Exercise material below:

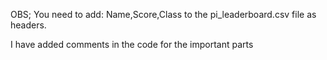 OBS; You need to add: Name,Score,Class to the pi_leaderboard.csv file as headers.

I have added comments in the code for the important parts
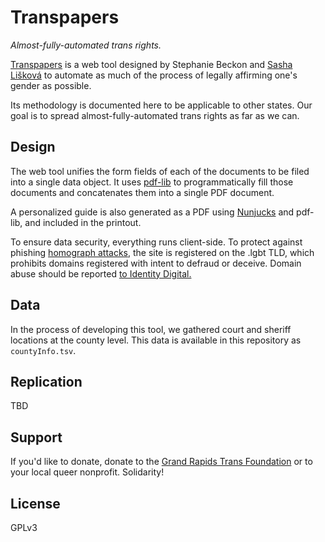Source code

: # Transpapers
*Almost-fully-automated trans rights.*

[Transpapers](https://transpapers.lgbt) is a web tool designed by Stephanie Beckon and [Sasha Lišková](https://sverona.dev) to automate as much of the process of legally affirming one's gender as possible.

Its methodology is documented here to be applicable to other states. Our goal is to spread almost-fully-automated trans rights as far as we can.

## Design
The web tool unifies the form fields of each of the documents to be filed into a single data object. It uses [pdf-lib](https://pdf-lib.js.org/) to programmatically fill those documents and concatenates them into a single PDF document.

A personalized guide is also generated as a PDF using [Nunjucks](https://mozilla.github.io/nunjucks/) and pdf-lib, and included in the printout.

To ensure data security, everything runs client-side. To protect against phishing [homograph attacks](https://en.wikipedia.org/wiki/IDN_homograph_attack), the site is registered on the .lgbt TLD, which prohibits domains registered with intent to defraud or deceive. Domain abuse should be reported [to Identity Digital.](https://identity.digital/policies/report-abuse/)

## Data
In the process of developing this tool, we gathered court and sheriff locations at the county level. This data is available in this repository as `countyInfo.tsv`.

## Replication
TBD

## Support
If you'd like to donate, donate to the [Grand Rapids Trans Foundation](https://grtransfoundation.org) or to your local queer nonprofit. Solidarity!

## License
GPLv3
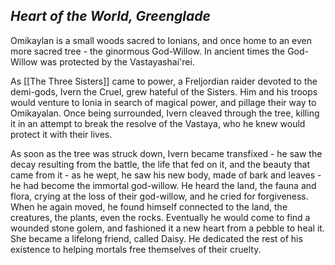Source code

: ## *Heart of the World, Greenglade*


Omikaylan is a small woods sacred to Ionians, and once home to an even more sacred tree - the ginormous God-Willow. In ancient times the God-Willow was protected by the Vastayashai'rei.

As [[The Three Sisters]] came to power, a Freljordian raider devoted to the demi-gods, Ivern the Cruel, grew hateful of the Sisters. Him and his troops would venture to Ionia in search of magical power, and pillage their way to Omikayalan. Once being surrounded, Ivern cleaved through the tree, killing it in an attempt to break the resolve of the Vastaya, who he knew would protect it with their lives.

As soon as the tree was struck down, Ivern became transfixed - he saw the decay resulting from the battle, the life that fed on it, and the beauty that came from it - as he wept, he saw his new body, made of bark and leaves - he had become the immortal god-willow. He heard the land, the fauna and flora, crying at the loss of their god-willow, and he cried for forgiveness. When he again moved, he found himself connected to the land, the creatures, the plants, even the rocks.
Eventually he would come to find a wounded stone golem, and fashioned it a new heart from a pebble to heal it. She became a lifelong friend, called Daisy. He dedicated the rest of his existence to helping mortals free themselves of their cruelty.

End of Exercise material.
Exercise material below:

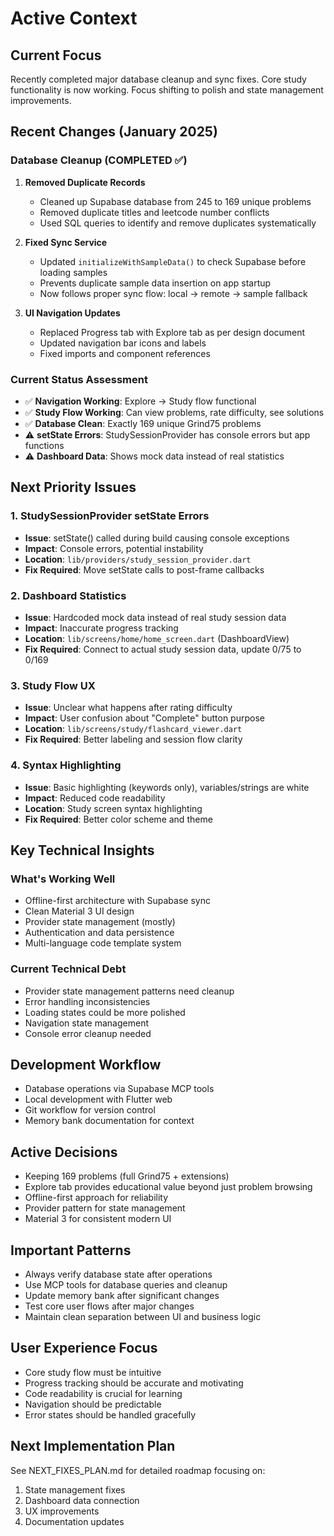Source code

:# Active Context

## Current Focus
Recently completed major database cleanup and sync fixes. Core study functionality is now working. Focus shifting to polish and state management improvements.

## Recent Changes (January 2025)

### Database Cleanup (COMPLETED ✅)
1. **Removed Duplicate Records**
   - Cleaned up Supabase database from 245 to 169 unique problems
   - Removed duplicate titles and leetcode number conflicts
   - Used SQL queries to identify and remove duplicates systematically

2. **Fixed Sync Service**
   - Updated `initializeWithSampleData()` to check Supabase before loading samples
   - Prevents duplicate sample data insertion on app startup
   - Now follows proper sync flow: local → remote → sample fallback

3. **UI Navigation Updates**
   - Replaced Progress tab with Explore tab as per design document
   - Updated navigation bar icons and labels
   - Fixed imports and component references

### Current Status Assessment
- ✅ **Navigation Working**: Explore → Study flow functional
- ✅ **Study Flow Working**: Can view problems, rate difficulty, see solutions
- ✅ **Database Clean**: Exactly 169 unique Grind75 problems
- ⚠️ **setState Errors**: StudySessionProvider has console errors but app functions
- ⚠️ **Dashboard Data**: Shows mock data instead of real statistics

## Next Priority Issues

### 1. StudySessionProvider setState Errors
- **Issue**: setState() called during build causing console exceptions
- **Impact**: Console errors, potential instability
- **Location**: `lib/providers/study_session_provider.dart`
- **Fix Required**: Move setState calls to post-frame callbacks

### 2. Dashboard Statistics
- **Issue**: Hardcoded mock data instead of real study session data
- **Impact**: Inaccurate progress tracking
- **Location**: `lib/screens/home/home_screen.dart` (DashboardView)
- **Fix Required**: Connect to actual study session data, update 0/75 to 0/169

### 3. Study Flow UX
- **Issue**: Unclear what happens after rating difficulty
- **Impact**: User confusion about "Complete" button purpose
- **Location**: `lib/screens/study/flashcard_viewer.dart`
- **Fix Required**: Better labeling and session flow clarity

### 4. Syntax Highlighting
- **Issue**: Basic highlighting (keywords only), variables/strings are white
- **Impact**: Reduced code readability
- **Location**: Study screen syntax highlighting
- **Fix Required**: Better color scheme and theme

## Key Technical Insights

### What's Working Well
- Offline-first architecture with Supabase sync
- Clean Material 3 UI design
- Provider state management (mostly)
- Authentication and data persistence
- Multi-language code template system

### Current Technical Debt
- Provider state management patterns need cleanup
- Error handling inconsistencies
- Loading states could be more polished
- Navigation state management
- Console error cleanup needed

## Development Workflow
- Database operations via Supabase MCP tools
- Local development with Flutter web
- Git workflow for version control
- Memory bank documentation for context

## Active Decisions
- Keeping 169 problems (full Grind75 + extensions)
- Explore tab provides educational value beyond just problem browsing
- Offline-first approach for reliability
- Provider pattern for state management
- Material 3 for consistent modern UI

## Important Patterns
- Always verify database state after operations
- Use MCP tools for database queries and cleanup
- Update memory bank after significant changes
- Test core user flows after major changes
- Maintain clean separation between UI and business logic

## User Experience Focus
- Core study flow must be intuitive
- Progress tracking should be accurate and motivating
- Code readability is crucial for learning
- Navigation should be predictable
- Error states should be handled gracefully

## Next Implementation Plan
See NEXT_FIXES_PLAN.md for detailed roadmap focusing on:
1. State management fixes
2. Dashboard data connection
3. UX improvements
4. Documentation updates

End of Exercise material.

Task to carry out: A single number is the answer: the number of lines in the entries that contain "process".

Solution: 2